Conductor stops train for autistic Clinton boy
Friday , July 25, 2014 - 3:36 PM
CLINTON -- Twelve-year-old Matthew Mancil, who is autistic, has loved trains for as long as he and his parents can remember.
“I have been liking trains for a lot of years now,” said Matthew. “The level that I like trains is a lot more than anything else.”
Every day he meets his special needs group run by Rise, a private company, at the Meadows Park in Clinton, and the company takes the kids to a variety of activities.
When he is there, he sees the passing trains and tries to get the conductors to honk their horns.
“I like making them blow their horns to let the cars know that they need to stop, so they can be safe. That way the train can pass by safely,” Matthew Mancil said.
Matthew’s parents, Aaron and Rebecca Mancil, say that Matthew is concerned with safety.
“He is very much the enforcer of safety rules,” Rebecca Mancil said.
“Being autistic means that he’s very strict with rules and how he thinks things should be,” Rebecca said.
“Trains do not stop easily, so cars need to look both ways before crossing a train track, or it could result in a serious injury,” Matthew said.
Matthew also carries two train schedules with him wherever he goes, a FrontRunner train schedule and a Trax train schedule, said his mother, Rebecca.
“He uses it as an opener to talk to people,” his father, Aaron said.
So when he was at the park with his special needs group on July 17, and a Union Pacific freight train was going by, and slowed down and stopped for him, he was thrilled.
“I saw the lights start blinking, and the gates went up, and then the train slowed down and stopped,” Matthew said.
“I was so excited, boy, I was going to have to call my mom and dad and tell them what happened,” Matthew said.
The conductor of the Union Pacific train gave him a vest, sunglasses, and a lantern. When he stopped the train, he gave the items to Carissa O’Conner, a staff worker for Rise, and told her to give them to Matthew.
Apparently, the conductor must have noticed Matthew there waving to the train for about a month, because they have been meeting there since June, said Rebecca.

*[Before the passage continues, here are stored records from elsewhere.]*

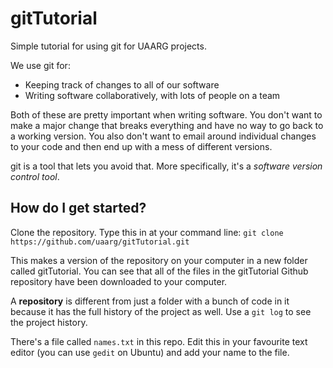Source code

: gitTutorial
===========

Simple tutorial for using git for UAARG projects.

We use git for:
- Keeping track of changes to all of our software
- Writing software collaboratively, with lots of people on a team

Both of these are pretty important when writing software. You don't want to make a major change that breaks everything and have no way to go back to a working version. You also don't want to email around individual changes to your code and then end up with a mess of different versions.

git is a tool that lets you avoid that. More specifically, it's a *software version control tool*.

How do I get started?
---------------------
Clone the repository. Type this in at your command line:
`git clone https://github.com/uaarg/gitTutorial.git`

This makes a version of the repository on your computer in a new folder called gitTutorial. You can see that all of the files in the gitTutorial Github repository have been downloaded to your computer.

A **repository** is different from just a folder with a bunch of code in it because it has the full history of the project as well. Use a `git log` to see the project history.

There's a file called `names.txt` in this repo. Edit this in your favourite text editor (you can use `gedit` on Ubuntu) and add your name to the file.
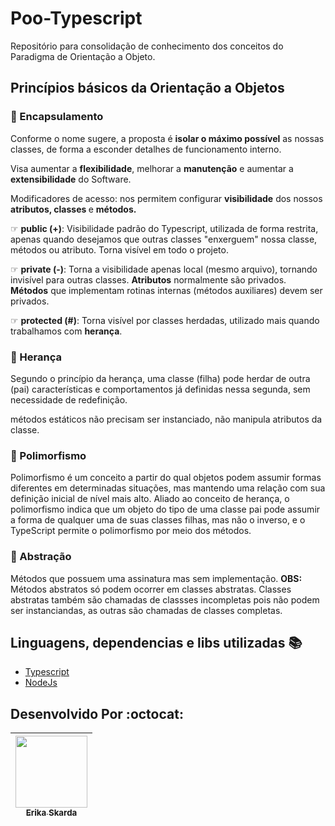 # Poo-Typescript

Repositório para consolidação de conhecimento dos conceitos do Paradigma de Orientação a Objeto.

## Princípios básicos da Orientação a Objetos 

### 🎯 Encapsulamento 

Conforme o nome sugere, a proposta é <b>isolar o máximo possível</b> as nossas classes, de forma a esconder detalhes de funcionamento interno.

Visa aumentar a <b>flexibilidade</b>, melhorar a <b>manutenção</b> e aumentar a <b>extensibilidade</b> do Software.

Modificadores de acesso: nos permitem configurar <b>visibilidade</b> dos nossos <b>atributos, classes </b> e <b>métodos.</b>

  ☞ <b>public (+)</b>: Visibilidade padrão do Typescript, utilizada de forma restrita, apenas quando desejamos que outras classes "enxerguem" nossa classe, métodos ou atributo. Torna visível em todo o projeto.

  ☞ <b>private (-)</b>: Torna a visibilidade apenas local (mesmo arquivo), tornando invisível para outras classes.
  <b>Atributos</b> normalmente são privados.
  <b>Métodos</b> que implementam rotinas internas (métodos auxiliares) devem ser privados.

  ☞ <b>protected (#)</b>: Torna visível por classes herdadas, utilizado mais quando trabalhamos com  <b>herança</b>.

### 🎯 Herança

Segundo o princípio da herança, uma classe (filha) pode herdar de outra (pai) características e comportamentos já definidas nessa segunda, sem necessidade de redefinição.

métodos estáticos não precisam ser instanciado, não manipula atributos da classe.

### 🎯 Polimorfismo

Polimorfismo é um conceito a partir do qual objetos podem assumir formas diferentes em determinadas situações, mas mantendo uma relação com sua definição inicial de nível mais alto. Aliado ao conceito de herança, o polimorfismo indica que um objeto do tipo de uma classe pai pode assumir a forma de qualquer uma de suas classes filhas, mas não o inverso, e o TypeScript permite o polimorfismo por meio dos métodos.

### 🎯 Abstração

Métodos que possuem uma assinatura mas sem implementação. 
<b>OBS:</b> Métodos abstratos só podem ocorrer em classes abstratas. Classes abstratas também são chamadas de classses incompletas pois não podem ser instanciandas, as outras são chamadas de classes completas.

## Linguagens, dependencias e libs utilizadas :books:

- [Typescript](https://www.typescriptlang.org/)
- [NodeJs](https://nodejs.org/en/)

## Desenvolvido Por :octocat:

| [<img src="https://avatars1.githubusercontent.com/u/60902843?s=400&u=fca9219fa3416ab4b849077b9248f71d44133283&v=4" width=115><br><sub>Erika Skarda</sub>](https://www.linkedin.com/in/erika-skarda/) | 
| :---: |
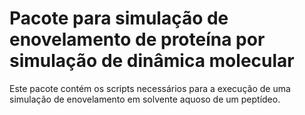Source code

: # Pacote para simulação de enovelamento de proteína por simulação de dinâmica molecular
Este pacote contém os scripts necessários para a execução de uma simulação de enovelamento em solvente aquoso de um peptídeo.
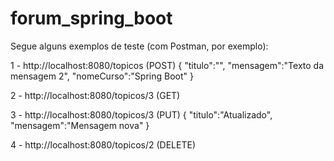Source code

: # forum_spring_boot

Segue alguns exemplos de teste (com Postman, por exemplo):

1 - http://localhost:8080/topicos (POST)
    {
    "titulo":"",
    "mensagem":"Texto da mensagem 2",
    "nomeCurso":"Spring Boot"
    }
    
2 - http://localhost:8080/topicos/3 (GET)

3 - http://localhost:8080/topicos/3 (PUT)
    {
    "titulo":"Atualizado",
    "mensagem":"Mensagem nova"
    }
    
4 - http://localhost:8080/topicos/2 (DELETE)
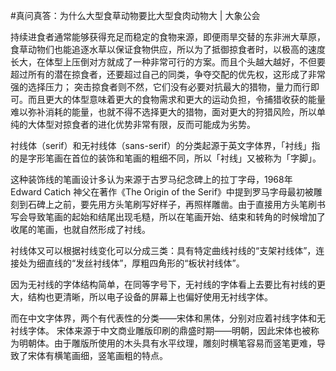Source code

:#﻿真问真答：为什么大型食草动物要比大型食肉动物大 | 大象公会

持续进食者通常能够获得充足而稳定的食物来源，即便雨旱交替的东非洲大草原，食草动物们也能追逐水草以保证食物供应，所以为了抵御掠食者时，以极高的速度长大，在体型上压倒对方就成了一种非常可行的方案。而且个头越大越好，不但要超过所有的潜在掠食者，还要超过自己的同类，争夺交配的优先权，这形成了非常强的选择压力； 突击掠食者则不然，它们没有必要对抗最大的猎物，量力而行即可。而且更大的体型意味着更大的食物需求和更大的运动负担，令捕猎收获的能量难以弥补消耗的能量，也就不得不选择更大的猎物，面对更大的狩猎风险，所以单纯的大体型对掠食者的进化优势非常有限，反而可能成为劣势。

衬线体（serif）和无衬线体（sans-serif）的分类起源于英文字体界，「衬线」指的是字形笔画在首位的装饰和笔画的粗细不同，所以「衬线」又被称为「字脚」。

这种装饰线的笔画设计多认为来源于古罗马纪念碑上的拉丁字母，1968年 Edward Catich 神父在著作《The Origin of the Serif》中提到罗马字母最初被雕刻到石碑上之前，要先用方头笔刷写好样子，再照样雕凿。由于直接用方头笔刷书写会导致笔画的起始和结尾出现毛糙，所以在笔画开始、结束和转角的时候增加了收尾的笔画，也就自然形成了衬线。

衬线体又可以根据衬线变化可以分成三类：具有特定曲线衬线的“支架衬线体”，连接处为细直线的“发丝衬线体”，厚粗四角形的“板状衬线体”。

因为无衬线的字体结构简单，在同等字号下，无衬线的字体看上去要比有衬线的更大，结构也更清晰，所以电子设备的屏幕上也偏好使用无衬线字体。

而在中文字体界，两个有代表性的分类——宋体和黑体，分别对应着衬线字体和无衬线字体。 宋体来源于中文商业雕版印刷的鼎盛时期——明朝，因此宋体也被称为明朝体。由于雕版所使用的木头具有水平纹理，雕刻时横笔容易而竖笔更难，导致了宋体有横笔画细，竖笔画粗的特点。

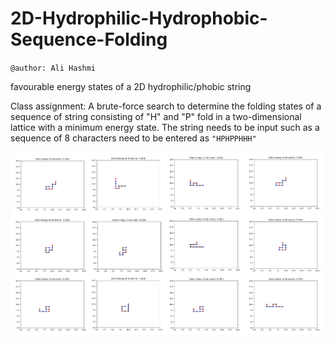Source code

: # 2D-Hydrophilic-Hydrophobic-Sequence-Folding

`@author: Ali Hashmi`

favourable energy states of a 2D hydrophilic/phobic string

Class assignment: A brute-force search to determine the folding states of a sequence of string consisting of "H" and "P" fold in a two-dimensional lattice with a minimum energy state. The string needs to be input such as a sequence of 8 characters need to be entered as `"HPHPPHHH"`

![alt text](https://github.com/alihashmiii/2D-Hydrophilic-Hydrophobic-Sequence-Folding/blob/master/for%20ReadMe/grouped.png)
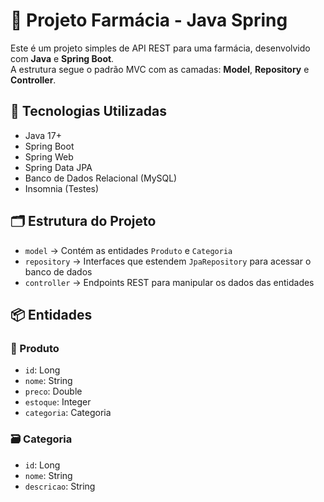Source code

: # 🏥 Projeto Farmácia - Java Spring

Este é um projeto simples de API REST para uma farmácia, desenvolvido com **Java** e **Spring Boot**.  
A estrutura segue o padrão MVC com as camadas: **Model**, **Repository** e **Controller**.

## 🔧 Tecnologias Utilizadas

- Java 17+
- Spring Boot
- Spring Web
- Spring Data JPA
- Banco de Dados Relacional (MySQL)
- Insomnia (Testes)

## 🗂️ Estrutura do Projeto

- `model` → Contém as entidades `Produto` e `Categoria`
- `repository` → Interfaces que estendem `JpaRepository` para acessar o banco de dados
- `controller` → Endpoints REST para manipular os dados das entidades

## 📦 Entidades

### 🧴 Produto

- `id`: Long
- `nome`: String
- `preco`: Double
- `estoque`: Integer
- `categoria`: Categoria

### 🗃️ Categoria

- `id`: Long
- `nome`: String
- `descricao`: String
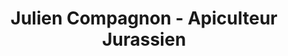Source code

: ---
title: "Julien Compagnon - Apiculteur Jurassien"
url: /pannessieres/julien-compagnon-apiculteur-jurassien/
shop: ferme
---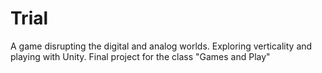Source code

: # Trial

A game disrupting the digital and analog worlds. Exploring verticality and playing with Unity. Final project for the class "Games and Play"
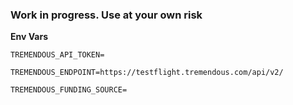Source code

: ### Work in progress. Use at your own risk

**Env Vars**

`TREMENDOUS_API_TOKEN=`

`TREMENDOUS_ENDPOINT=https://testflight.tremendous.com/api/v2/`

`TREMENDOUS_FUNDING_SOURCE=`

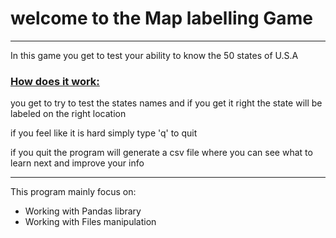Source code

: # welcome to the Map labelling Game
<hr>
<p> In this game you get to test your ability to know the 50 states of U.S.A</p>
<h3><u>How does it work:</u></h3>
<p> you get to try to test the states names and if you get it right the state will be labeled on the right location</p>
<p>if you feel like it is hard simply type 'q' to quit</p>
<p> if you quit the program will generate a csv file where you can see what to learn next and improve your info</p>
<hr>
<p> This program mainly focus on:</p>
<ul>
<li> Working with Pandas library</li>
<li> Working with Files manipulation</li>
</ul>

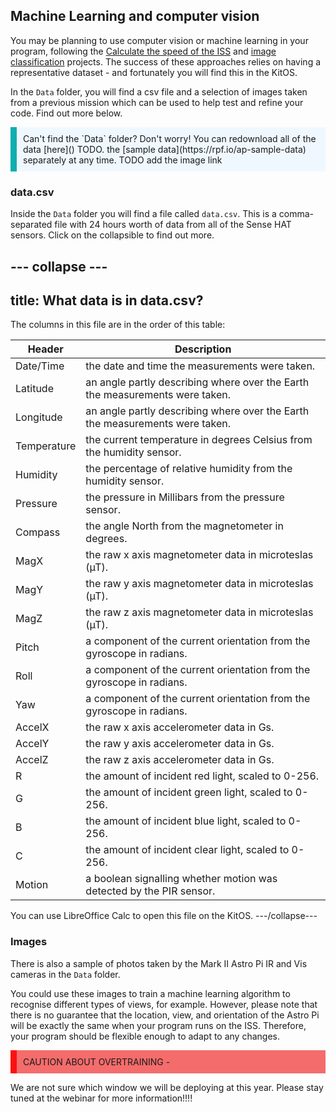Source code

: ## Machine Learning and computer vision

You may be planning to use computer vision or machine learning in your program, following the [Calculate the speed of the ISS](https://projects.raspberrypi.org/en/projects/astropi-iss-speed/4) and [image classification](https://projects.raspberrypi.org/en/projects/image-id-coral/2) projects. The success of these approaches relies on having a representative dataset - and fortunately you will find this in the KitOS.

In the `Data` folder, you will find a csv file and a selection of images taken from a previous mission which can be used to help test and refine your code.  Find out more below.

<p style="border-left: solid; border-width:10px; border-color: #0faeb0; background-color: aliceblue; padding: 10px;">
Can't find the `Data` folder? Don't worry! You can redownload all of the data [here]() TODO.
the [sample data](https://rpf.io/ap-sample-data) separately at any time.
TODO add the image link
</p>

### data.csv

Inside the `Data` folder you will find a file called `data.csv`. This is a comma-separated file with 24 hours worth of data from all of the Sense HAT sensors. Click on the collapsible to find out more.

--- collapse ---
---
title: What data is in data.csv?
---
The columns in this file are in the order of this table:

| Header | Description |
| ---    | --- |
| Date/Time | the date and time the measurements were taken. |
| Latitude | an angle partly describing where over the Earth the measurements were taken. |
| Longitude | an angle partly describing where over the Earth the measurements were taken. |
| Temperature | the current temperature in degrees Celsius from the humidity sensor. |
| Humidity | the percentage of relative humidity from the humidity sensor. |
| Pressure | the pressure in Millibars from the pressure sensor. |
| Compass | the angle North from the magnetometer in degrees. |
| MagX | the raw x axis magnetometer data in microteslas (µT). |
| MagY | the raw y axis magnetometer data in microteslas (µT). |
| MagZ | the raw z axis magnetometer data in microteslas (µT). | 
| Pitch | a component of the current orientation from the gyroscope in radians. |
| Roll | a component of the current orientation from the gyroscope in radians. |
| Yaw | a component of the current orientation from the gyroscope in radians. |
| AccelX | the raw x axis accelerometer data in Gs. |
| AccelY | the raw y axis accelerometer data in Gs. |
| AccelZ | the raw z axis accelerometer data in Gs. | 
| R | the amount of incident red light, scaled to 0-256. | 
| G | the amount of incident green light, scaled to 0-256. | 
| B | the amount of incident blue light, scaled to 0-256. | 
| C |  the amount of incident clear light, scaled to 0-256. | 
| Motion | a boolean signalling whether motion was detected by the PIR sensor. | 

You can use LibreOffice Calc to open this file on the KitOS. 
---/collapse---

### Images

There is also a sample of photos taken by the Mark II Astro Pi IR and Vis cameras in the `Data` folder.

You could use these images to train a machine learning algorithm to recognise different types of views, for example. However, please note that there is no guarantee that the location, view, and orientation of the Astro Pi will be exactly the same when your program runs on the ISS. Therefore, your program should be flexible enough to adapt to any changes.


<p style="border-left: solid; border-width:10px; border-color: #fa1111; background-color: #f56c6c; padding: 10px;">
CAUTION ABOUT OVERTRAINING - 

We are not sure which window we will be deploying at this year. Please stay tuned at the webinar for more information!!!!
</p>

“Now I have a security vest. When I go to my summer program, I keep an eye on people who don’t look both ways.” Matthew said.
“He has limited interests. It’s hard to find things he loves. Since he loves trains, we do family activities around trains, and we know we’ll keep his attention,” Aaron Mancil said.
Matthew is the oldest of 5 children ages 12, 11, 8, 5, and 4. Matthew’s brother Noah also likes trains, but not to the extent that Matthew does, said Rebecca.
“I think it is really neat that the conductor would do this for Matthew. I don’t know if he realized the positive impact that what he did would have on Matthew,” said Rebecca.
“We are really grateful, it took a lot of thought to go and do the act of service that the conductor did. It means a lot that he would do this and it really helped Matthew.” Aaron Mancil said.
“Since this has happened, and people have heard about it, we have received a lot of kind notes, and offers from people. Matthew was invited to tour the Union Pacific training center in Salt Lake City. He got to drive a train simulator, which was really fun for him. We have also had people from Florida call us and we were given a link to a website that has cameras running all the time on a very busy train crossing. A train goes by every five minutes. Matthew has really enjoyed that,” Aaron Mancil said.
“It has been good for our family to hear about others who have autism who also like trains too. It’s great to hear good news and support,” Aaron said. “It’s been a really neat experience.”